Application-Specific Debugging
For Java Applications:
# Quick JVM health check
$ jcmd <PID> VM.version
$ jcmd <PID> VM.flags
$ jcmd <PID> GC.heap_info
# If you suspect GC issues
$ jstat -gcutil <PID> 1000 5
For Python Applications:
# Check for memory leaks
$ python -m tracemalloc <your_script.py>
# Profile CPU usage
$ python -m cProfile -o profile.stats <your_script.py>
For Database Troubles:
# PostgreSQL
$ pg_top
$ SELECT * FROM pg_stat_activity WHERE state = 'active';
# MySQL
$ mysqladmin processlist
$ SHOW ENGINE INNODB STATUS\G
The 60-Second Checklist
Run this script when alerted:
#!/bin/bash
# save as /usr/local/bin/quick-diag
echo "=== $(date) ==="
echo "=== Uptime & Load ==="
uptime
echo
echo "=== Memory ==="
free -h
echo
echo "=== Disk ==="
df -h / | tail -1
echo
echo "=== Top 5 CPU Processes ==="
ps aux --sort=-%cpu | head -6
echo
echo "=== Top 5 Memory Processes ==="
ps aux --sort=-%mem | head -6
echo
echo "=== Network Connections ==="
ss -s | head -5
echo
echo "=== Checking common issues ==="
# Check for zombie processes
if [ $(ps aux | grep -c 'defunct') -gt 0 ]; then
echo "⚠️ Zombie processes found!"
ps aux | grep defunct
fi
# Check disk space
ROOT_USAGE=$(df / | tail -1 | awk '{print $5}' | sed 's/%//')

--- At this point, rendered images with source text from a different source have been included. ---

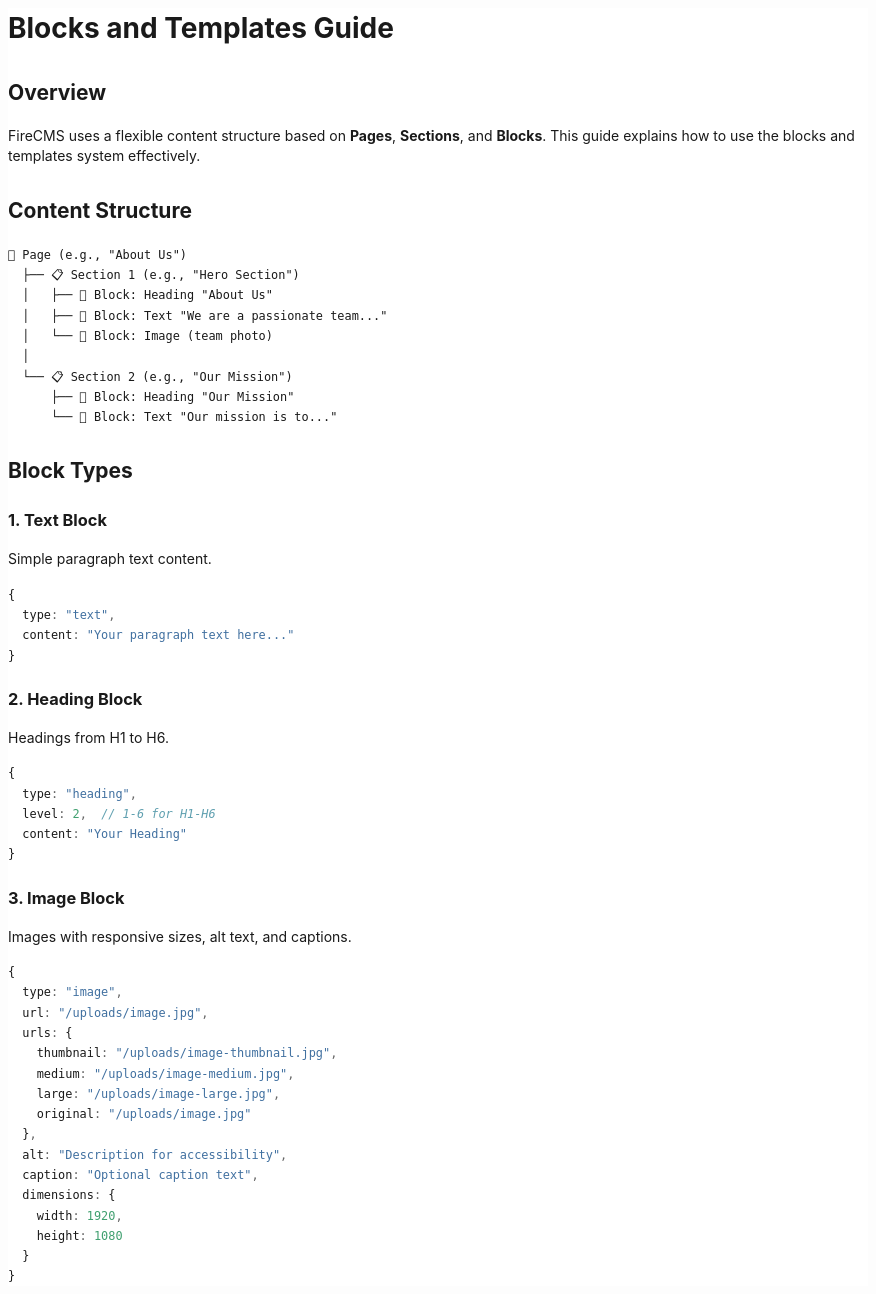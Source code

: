 # Blocks and Templates Guide

## Overview

FireCMS uses a flexible content structure based on **Pages**, **Sections**, and **Blocks**. This guide explains how to use the blocks and templates system effectively.

## Content Structure

```
📄 Page (e.g., "About Us")
  ├── 📋 Section 1 (e.g., "Hero Section")
  │   ├── 🧱 Block: Heading "About Us"
  │   ├── 🧱 Block: Text "We are a passionate team..."
  │   └── 🧱 Block: Image (team photo)
  │
  └── 📋 Section 2 (e.g., "Our Mission")
      ├── 🧱 Block: Heading "Our Mission"
      └── 🧱 Block: Text "Our mission is to..."
```

## Block Types

### 1. Text Block
Simple paragraph text content.
```typescript
{
  type: "text",
  content: "Your paragraph text here..."
}
```

### 2. Heading Block
Headings from H1 to H6.
```typescript
{
  type: "heading",
  level: 2,  // 1-6 for H1-H6
  content: "Your Heading"
}
```

### 3. Image Block
Images with responsive sizes, alt text, and captions.
```typescript
{
  type: "image",
  url: "/uploads/image.jpg",
  urls: {
    thumbnail: "/uploads/image-thumbnail.jpg",
    medium: "/uploads/image-medium.jpg",
    large: "/uploads/image-large.jpg",
    original: "/uploads/image.jpg"
  },
  alt: "Description for accessibility",
  caption: "Optional caption text",
  dimensions: {
    width: 1920,
    height: 1080
  }
}
```
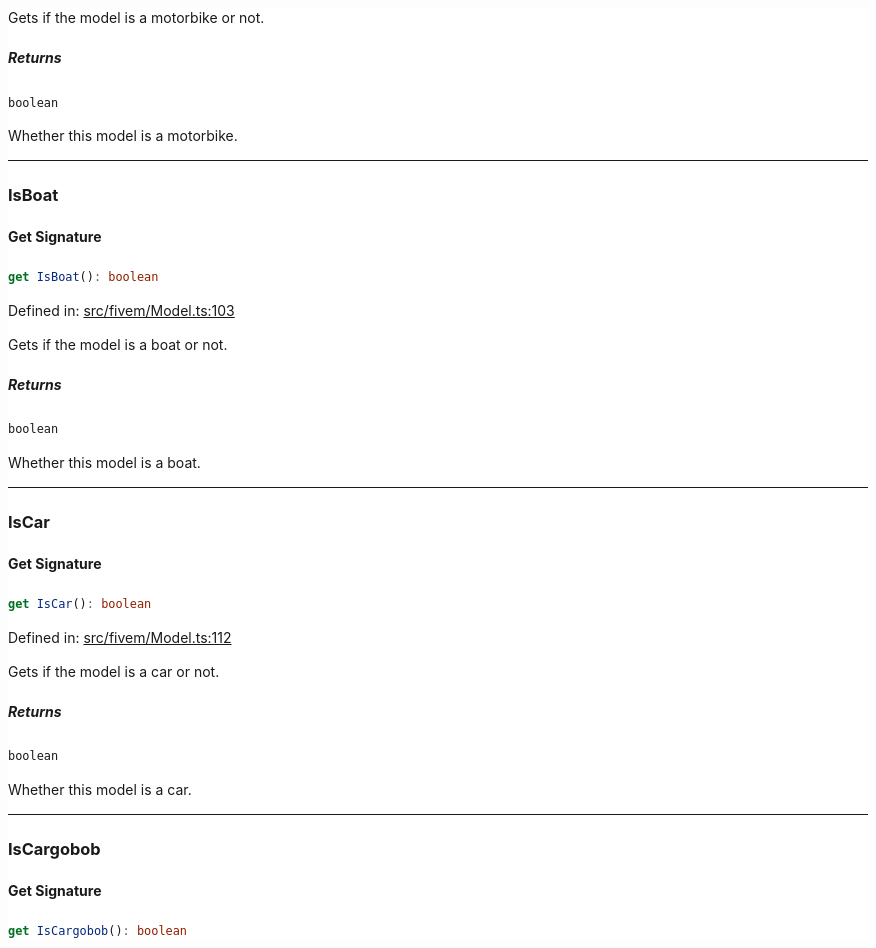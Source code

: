 Gets if the model is a motorbike or not.

##### Returns

`boolean`

Whether this model is a motorbike.

***

### IsBoat

#### Get Signature

```ts
get IsBoat(): boolean
```

Defined in: [src/fivem/Model.ts:103](https://github.com/nativewrappers/nativewrappers/blob/b3515708998f90e7d7096e3fffccb36c69d6b942/src/fivem/Model.ts#L103)

Gets if the model is a boat or not.

##### Returns

`boolean`

Whether this model is a boat.

***

### IsCar

#### Get Signature

```ts
get IsCar(): boolean
```

Defined in: [src/fivem/Model.ts:112](https://github.com/nativewrappers/nativewrappers/blob/b3515708998f90e7d7096e3fffccb36c69d6b942/src/fivem/Model.ts#L112)

Gets if the model is a car or not.

##### Returns

`boolean`

Whether this model is a car.

***

### IsCargobob

#### Get Signature

```ts
get IsCargobob(): boolean
```
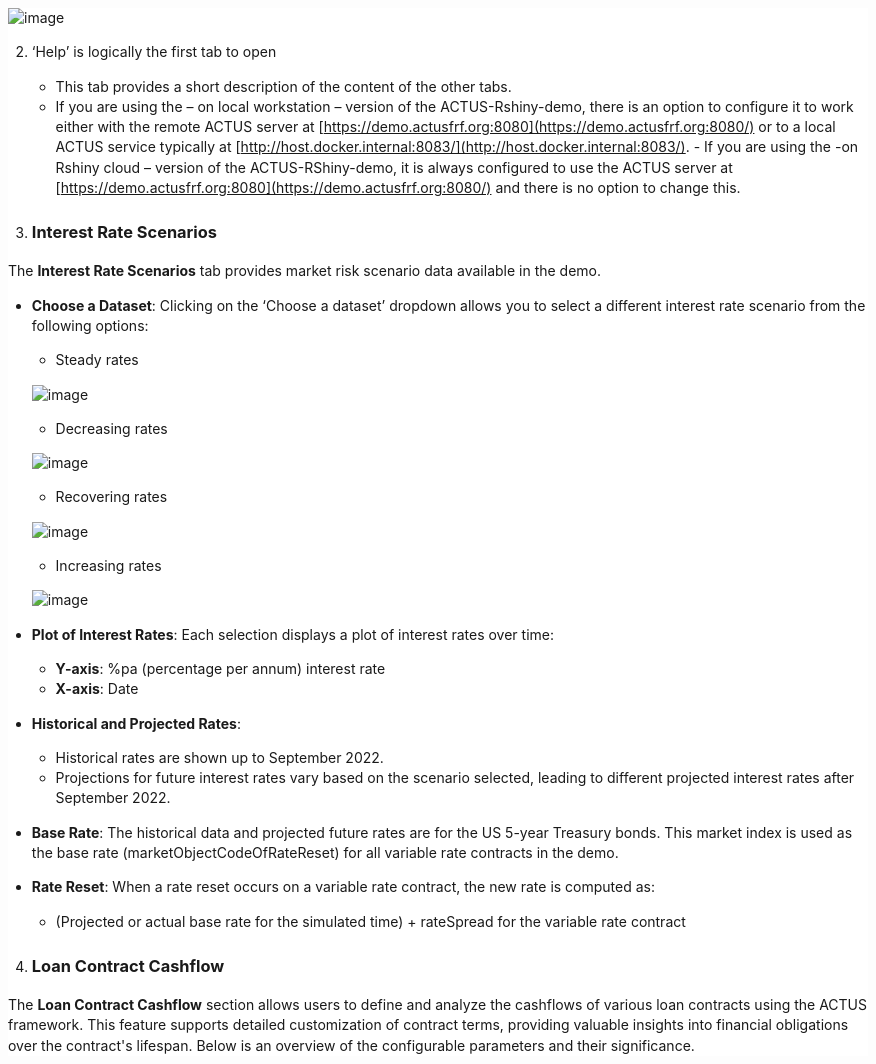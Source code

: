 ![image](https://github.com/user-attachments/assets/3b194982-4b6e-46a2-add8-831011cc3e5b)


2. ‘Help’ is logically the first tab to open
   - This tab provides a short description of the content of the other tabs.
   - If you are using the – on local workstation – version of the ACTUS-Rshiny-demo, there is an option to configure it to work either with the remote ACTUS server at [https://demo.actusfrf.org:8080](https://demo.actusfrf.org:8080/) or to a local ACTUS service typically at [http://host.docker.internal:8083/](http://host.docker.internal:8083/). - If you are using the -on Rshiny cloud – version of the ACTUS-RShiny-demo, it is always configured to use the ACTUS server at [https://demo.actusfrf.org:8080](https://demo.actusfrf.org:8080/) and there is no option to change this. 

3. ### Interest Rate Scenarios 

The **Interest Rate Scenarios** tab provides market risk scenario data available in the demo.

- **Choose a Dataset**: Clicking on the ‘Choose a dataset’ dropdown allows you to select a different interest rate scenario from the following options:
  - Steady rates

  ![image](https://github.com/user-attachments/assets/15fce83f-7584-46ae-8e1c-3912eb8e56ff)

  - Decreasing rates

  ![image](https://github.com/user-attachments/assets/21aad03d-dc82-45cc-920d-12f1f0c98530)

  - Recovering rates

  ![image](https://github.com/user-attachments/assets/ed3243a3-6b2b-4307-bf7c-036c6b23cf52)

  - Increasing rates

  ![image](https://github.com/user-attachments/assets/b4291f80-9dd0-4def-a01d-e22711bcf594)


- **Plot of Interest Rates**: Each selection displays a plot of interest rates over time:
  - **Y-axis**: %pa (percentage per annum) interest rate
  - **X-axis**: Date

- **Historical and Projected Rates**:
  - Historical rates are shown up to September 2022.
  - Projections for future interest rates vary based on the scenario selected, leading to different projected interest rates after September 2022.

- **Base Rate**: The historical data and projected future rates are for the US 5-year Treasury bonds. This market index is used as the base rate (marketObjectCodeOfRateReset) for all variable rate contracts in the demo.

- **Rate Reset**: When a rate reset occurs on a variable rate contract, the new rate is computed as:
  - (Projected or actual base rate for the simulated time) + rateSpread for the variable rate contract


4. ### Loan Contract Cashflow

The **Loan Contract Cashflow** section allows users to define and analyze the cashflows of various loan contracts using the ACTUS framework. This feature supports detailed customization of contract terms, providing valuable insights into financial obligations over the contract's lifespan. Below is an overview of the configurable parameters and their significance.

if [ $ROOT_USAGE -gt 90 ]; then
echo "⚠️ Root filesystem ${ROOT_USAGE}% full!"
fi
# Check load vs CPUs
CPUS=$(nproc)
LOAD1=$(uptime | awk -F'load average:' '{print $2}' | cut -d, -f1 | tr -d ' ')
LOAD_RATIO=$(echo "$LOAD1 / $CPUS" | bc -l)
if (( $(echo "$LOAD_RATIO > 2" | bc -l) )); then
echo "⚠️ High load average: $LOAD1 on $CPUS CPUs"
fi
Advanced Tools for Deep Dives
When quick checks aren’t enough:
-
perf - CPU profiling at the kernel level
perf top -p <PID> perf record -p <PID> -g -- sleep 30 -
strace - System call tracing
strace -p <PID> -c strace -p <PID> -e open,read,write -
bpftrace/eBPF - Modern observability
bpftrace -e 'tracepoint:syscalls:sys_enter_openat { printf("%s %s\n", comm, str(args->filename)); }'
Conclusion
Remember the troubleshooting hierarchy:
- Check the obvious (disk space, memory, load)
- Identify the resource bottleneck (CPU, memory, disk, network)
- Find the culprit processes
- Understand why they’re misbehaving
- Fix or mitigate the issue
Practice these commands in non-production environments. When production is burning, muscle memory will save you.